== Segment start ==

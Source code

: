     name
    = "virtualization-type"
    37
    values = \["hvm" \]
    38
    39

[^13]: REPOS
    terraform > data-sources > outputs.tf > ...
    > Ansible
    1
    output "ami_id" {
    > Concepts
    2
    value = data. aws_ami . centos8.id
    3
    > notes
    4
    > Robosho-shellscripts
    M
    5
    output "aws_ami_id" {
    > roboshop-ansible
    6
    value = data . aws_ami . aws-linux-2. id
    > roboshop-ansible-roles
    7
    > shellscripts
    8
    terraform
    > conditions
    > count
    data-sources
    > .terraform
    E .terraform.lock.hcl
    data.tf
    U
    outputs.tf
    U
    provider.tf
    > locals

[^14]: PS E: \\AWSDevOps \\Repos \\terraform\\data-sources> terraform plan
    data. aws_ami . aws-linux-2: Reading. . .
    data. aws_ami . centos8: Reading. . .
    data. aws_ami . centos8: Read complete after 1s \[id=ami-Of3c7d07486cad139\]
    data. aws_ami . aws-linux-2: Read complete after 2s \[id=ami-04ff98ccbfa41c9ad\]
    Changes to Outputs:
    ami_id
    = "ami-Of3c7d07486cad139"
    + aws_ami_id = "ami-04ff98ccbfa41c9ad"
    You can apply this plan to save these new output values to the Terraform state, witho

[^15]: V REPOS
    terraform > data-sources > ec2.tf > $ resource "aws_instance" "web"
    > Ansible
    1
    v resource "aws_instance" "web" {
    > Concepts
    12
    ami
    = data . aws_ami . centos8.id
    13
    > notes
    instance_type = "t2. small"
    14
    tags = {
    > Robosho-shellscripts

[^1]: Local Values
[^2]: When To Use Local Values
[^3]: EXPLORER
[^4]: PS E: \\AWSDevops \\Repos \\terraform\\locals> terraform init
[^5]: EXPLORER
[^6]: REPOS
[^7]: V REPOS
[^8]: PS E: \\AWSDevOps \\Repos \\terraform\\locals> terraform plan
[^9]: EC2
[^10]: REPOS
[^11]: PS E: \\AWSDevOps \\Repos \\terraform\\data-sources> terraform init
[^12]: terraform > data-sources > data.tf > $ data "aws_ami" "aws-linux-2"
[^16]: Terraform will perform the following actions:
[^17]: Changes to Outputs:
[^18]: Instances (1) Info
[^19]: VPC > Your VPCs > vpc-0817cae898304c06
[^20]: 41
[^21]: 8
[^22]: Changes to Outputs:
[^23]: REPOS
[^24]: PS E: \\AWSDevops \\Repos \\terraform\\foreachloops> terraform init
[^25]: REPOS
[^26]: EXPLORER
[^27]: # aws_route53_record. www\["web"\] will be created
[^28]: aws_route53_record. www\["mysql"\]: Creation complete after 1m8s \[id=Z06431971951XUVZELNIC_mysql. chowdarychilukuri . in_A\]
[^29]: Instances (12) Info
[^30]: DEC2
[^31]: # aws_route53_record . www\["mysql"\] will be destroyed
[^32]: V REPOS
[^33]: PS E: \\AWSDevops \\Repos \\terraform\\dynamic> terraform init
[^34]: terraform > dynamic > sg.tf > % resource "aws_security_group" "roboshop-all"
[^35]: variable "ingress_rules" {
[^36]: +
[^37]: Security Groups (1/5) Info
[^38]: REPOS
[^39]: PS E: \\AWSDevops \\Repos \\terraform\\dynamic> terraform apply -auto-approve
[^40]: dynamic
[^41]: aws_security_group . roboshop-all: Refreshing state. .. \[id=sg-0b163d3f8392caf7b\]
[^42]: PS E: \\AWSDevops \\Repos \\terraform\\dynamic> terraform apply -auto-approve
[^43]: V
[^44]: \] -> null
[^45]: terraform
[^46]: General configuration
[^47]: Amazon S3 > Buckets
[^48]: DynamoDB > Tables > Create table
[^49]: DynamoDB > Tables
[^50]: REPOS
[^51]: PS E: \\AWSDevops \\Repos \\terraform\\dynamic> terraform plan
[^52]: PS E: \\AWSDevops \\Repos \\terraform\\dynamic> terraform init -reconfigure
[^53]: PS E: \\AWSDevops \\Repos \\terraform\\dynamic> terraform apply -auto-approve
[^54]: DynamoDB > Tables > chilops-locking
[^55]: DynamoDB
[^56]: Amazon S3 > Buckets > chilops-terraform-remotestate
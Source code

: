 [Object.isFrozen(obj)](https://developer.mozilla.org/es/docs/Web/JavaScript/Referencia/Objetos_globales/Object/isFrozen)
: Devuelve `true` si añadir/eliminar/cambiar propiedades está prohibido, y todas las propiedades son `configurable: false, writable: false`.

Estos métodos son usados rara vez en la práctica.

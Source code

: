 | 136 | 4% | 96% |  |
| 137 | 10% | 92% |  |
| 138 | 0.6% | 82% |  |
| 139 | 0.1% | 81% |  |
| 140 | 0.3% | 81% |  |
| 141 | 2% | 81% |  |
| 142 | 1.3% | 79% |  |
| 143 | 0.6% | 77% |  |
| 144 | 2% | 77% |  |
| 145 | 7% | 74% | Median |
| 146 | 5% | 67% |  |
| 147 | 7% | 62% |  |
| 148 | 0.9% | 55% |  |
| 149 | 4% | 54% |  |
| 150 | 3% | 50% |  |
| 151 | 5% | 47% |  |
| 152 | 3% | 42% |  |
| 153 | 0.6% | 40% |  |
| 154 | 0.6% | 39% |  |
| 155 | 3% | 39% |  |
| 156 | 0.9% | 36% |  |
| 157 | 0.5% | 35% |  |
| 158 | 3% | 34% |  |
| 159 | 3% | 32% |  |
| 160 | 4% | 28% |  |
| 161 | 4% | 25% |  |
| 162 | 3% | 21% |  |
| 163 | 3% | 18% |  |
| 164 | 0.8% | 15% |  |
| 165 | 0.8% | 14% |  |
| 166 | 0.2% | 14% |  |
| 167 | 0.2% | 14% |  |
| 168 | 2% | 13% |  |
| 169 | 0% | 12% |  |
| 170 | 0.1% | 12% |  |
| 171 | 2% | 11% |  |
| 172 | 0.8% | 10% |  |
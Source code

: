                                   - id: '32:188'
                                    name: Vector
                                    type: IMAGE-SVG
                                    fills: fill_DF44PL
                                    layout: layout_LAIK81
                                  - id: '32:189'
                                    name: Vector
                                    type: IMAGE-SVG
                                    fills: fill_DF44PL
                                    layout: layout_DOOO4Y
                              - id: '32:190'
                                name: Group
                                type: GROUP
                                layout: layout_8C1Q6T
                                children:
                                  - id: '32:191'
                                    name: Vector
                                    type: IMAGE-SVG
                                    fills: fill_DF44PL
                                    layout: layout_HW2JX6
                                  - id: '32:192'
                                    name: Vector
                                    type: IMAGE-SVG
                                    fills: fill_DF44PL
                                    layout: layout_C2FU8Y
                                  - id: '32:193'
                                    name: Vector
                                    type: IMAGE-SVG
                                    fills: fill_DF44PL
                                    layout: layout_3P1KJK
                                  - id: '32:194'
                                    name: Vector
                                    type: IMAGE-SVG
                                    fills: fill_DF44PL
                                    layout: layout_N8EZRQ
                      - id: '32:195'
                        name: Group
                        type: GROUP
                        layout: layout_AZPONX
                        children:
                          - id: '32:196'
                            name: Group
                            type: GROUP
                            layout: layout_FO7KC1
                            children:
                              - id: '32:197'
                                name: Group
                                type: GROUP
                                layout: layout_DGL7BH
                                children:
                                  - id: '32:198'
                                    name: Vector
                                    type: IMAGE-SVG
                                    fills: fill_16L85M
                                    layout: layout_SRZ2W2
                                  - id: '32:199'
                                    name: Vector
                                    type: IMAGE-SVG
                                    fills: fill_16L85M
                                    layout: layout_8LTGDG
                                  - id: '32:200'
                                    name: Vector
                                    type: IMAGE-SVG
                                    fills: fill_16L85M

== Segment end ==

Exercise goal> Read each line of the material, and wherever the word "approve" turns up, copy that line.

Output for this task>
[^39]: PS E: \\AWSDevops \\Repos \\terraform\\dynamic> terraform apply -auto-approve
[^42]: PS E: \\AWSDevops \\Repos \\terraform\\dynamic> terraform apply -auto-approve
[^53]: PS E: \\AWSDevops \\Repos \\terraform\\dynamic> terraform apply -auto-approve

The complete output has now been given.